Why iWatch Is So Important For Apple: Can It Still Create New Markets?
Apple Inc.'s (NASDAQ:AAPL) September is about to get a whole lot more crowded. The company has pushed up its launch plans for its rumored iWatch, which will be introduced at a Sept. 9 media event alongside the 4.7-inch iPhone 6 and the 5.5-inch iPhone 6L, according to Re/code.
Apple's bottom line will depend on the successful launch of the next generation of iPhones, but its future depends on the iWatch because it is Apple's first real attempt in the last four years to create a brand-new market that for the most part did not exist before. Apple's last truly transformative product, the iPad, was introduced in the fall of 2010 -- when Steve Jobs still lived -- and in the past four years Apple has been iterating on that, first with the iPad Mini (smaller), then with the iPad Air (lighter) and next year, likely, a 12.9-inch iPad (almost a TV).
Apple CEO Tim Cook has been talking about the wearables market for the past two years, and for two years we've seen no wearables, just iterations of existing product lines. That's why when Apple introduces the iWatch, the question it must answer is much bigger than short-term sales but whether it can successfully create new product categories or whether the era of rampant innovation in Cupertino ended in 2010.
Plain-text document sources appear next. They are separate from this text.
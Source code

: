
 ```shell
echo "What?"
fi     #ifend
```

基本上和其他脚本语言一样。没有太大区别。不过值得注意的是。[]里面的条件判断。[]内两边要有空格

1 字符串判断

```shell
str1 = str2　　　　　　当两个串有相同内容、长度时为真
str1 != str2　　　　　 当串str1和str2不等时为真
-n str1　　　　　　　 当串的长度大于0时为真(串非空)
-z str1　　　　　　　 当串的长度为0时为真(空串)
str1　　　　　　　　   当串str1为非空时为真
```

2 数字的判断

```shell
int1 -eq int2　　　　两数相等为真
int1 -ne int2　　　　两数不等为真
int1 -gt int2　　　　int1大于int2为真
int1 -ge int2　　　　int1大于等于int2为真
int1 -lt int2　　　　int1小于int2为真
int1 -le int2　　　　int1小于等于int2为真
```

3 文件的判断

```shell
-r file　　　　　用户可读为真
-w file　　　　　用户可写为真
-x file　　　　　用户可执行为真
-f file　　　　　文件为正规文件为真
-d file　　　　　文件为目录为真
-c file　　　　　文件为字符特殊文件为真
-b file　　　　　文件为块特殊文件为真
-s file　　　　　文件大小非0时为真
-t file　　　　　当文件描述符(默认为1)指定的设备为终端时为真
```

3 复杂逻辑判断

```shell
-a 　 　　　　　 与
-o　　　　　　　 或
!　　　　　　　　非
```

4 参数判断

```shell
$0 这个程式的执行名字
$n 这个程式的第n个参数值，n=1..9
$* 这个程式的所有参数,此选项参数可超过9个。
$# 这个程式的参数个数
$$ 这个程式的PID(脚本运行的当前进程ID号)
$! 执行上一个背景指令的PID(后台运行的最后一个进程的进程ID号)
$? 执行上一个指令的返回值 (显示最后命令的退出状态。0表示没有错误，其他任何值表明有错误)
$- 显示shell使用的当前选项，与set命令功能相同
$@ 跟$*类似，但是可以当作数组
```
Between 2007 and 2010 Apple was on a roll with a slew of new product categories launched into the market. The company kicked off this trend with the first touchscreen iPhone, a device which revolutionized the smartphone industry. This was shortly followed by the ultrathin MacBook Air in 2008, which Apple released while other manufacturers focused on low-powered netbooks. Two years passed before Apple introduced another revolutionary new product category to its portfolio -- the iPad, a tablet which set the benchmark for all tablets that came after it.
Four years later, Apple has yet to release a product as revolutionary or innovative as the iPad.
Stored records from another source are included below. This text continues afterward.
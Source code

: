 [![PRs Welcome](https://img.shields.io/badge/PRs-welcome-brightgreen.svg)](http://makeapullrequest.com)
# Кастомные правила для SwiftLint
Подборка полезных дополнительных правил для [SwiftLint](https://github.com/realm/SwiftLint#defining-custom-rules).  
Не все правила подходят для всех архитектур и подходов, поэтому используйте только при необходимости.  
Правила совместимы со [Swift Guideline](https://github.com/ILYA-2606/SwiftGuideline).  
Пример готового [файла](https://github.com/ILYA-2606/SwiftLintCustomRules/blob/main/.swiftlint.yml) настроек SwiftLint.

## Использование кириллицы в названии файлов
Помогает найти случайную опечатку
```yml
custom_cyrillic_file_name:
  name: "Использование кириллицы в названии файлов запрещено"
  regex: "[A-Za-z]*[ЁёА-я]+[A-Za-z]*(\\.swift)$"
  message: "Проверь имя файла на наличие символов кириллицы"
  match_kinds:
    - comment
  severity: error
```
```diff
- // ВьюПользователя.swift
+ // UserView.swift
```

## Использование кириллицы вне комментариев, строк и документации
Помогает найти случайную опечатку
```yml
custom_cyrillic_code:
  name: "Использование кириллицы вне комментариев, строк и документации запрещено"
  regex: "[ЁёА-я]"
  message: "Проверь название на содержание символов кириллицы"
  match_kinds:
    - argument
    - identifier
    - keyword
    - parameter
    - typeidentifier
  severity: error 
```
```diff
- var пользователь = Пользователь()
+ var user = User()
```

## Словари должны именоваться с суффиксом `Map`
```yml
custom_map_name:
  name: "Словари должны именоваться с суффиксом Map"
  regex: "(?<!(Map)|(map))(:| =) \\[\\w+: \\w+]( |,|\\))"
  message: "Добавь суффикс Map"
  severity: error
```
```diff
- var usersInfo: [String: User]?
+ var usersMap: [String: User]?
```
The last time Apple let four years pass before introducing a new product category was after the iPod’s launch in 2001. The de facto standard for music players took center stage in Apple's portfolio for years before it was briefly interrupted with the 2005 launch of Apple’s first small form factor desktop, the Mac Mini.
Today, Tim Cook's Apple is seen in a different light. The company’s profits continue to soar, and its products are in more hands and more countries than ever. But this success was mainly found through the diversification of the current portfolio of devices and not new product categories.
What continues to be missing from Apple’s portfolio this year is a truly new product unlike anything it has ever released. Investors continue to look for this quality in Apple as its fiscal year comes to the close, but with only a handful of derivative hardware products introduced since September 2013, it has yet to prove it still has the ability to innovate beyond its current offerings.
While Apple may continue to find success with its iPhone, it has found trouble in other areas of its business due to slumping iPad sales and growing competition from Samsung Electronics (KRX:005930) and the army of Google (NASDAQ:GOOGL) Android device manufacturers that continue to eat away at its global market share. These factors, among many others, underscore the importance of Apple finding success with its iWatch.
It means the difference of being seen as a tech titan that innovates or merely a successful company that sells a lot of products today, but perhaps not tomorrow.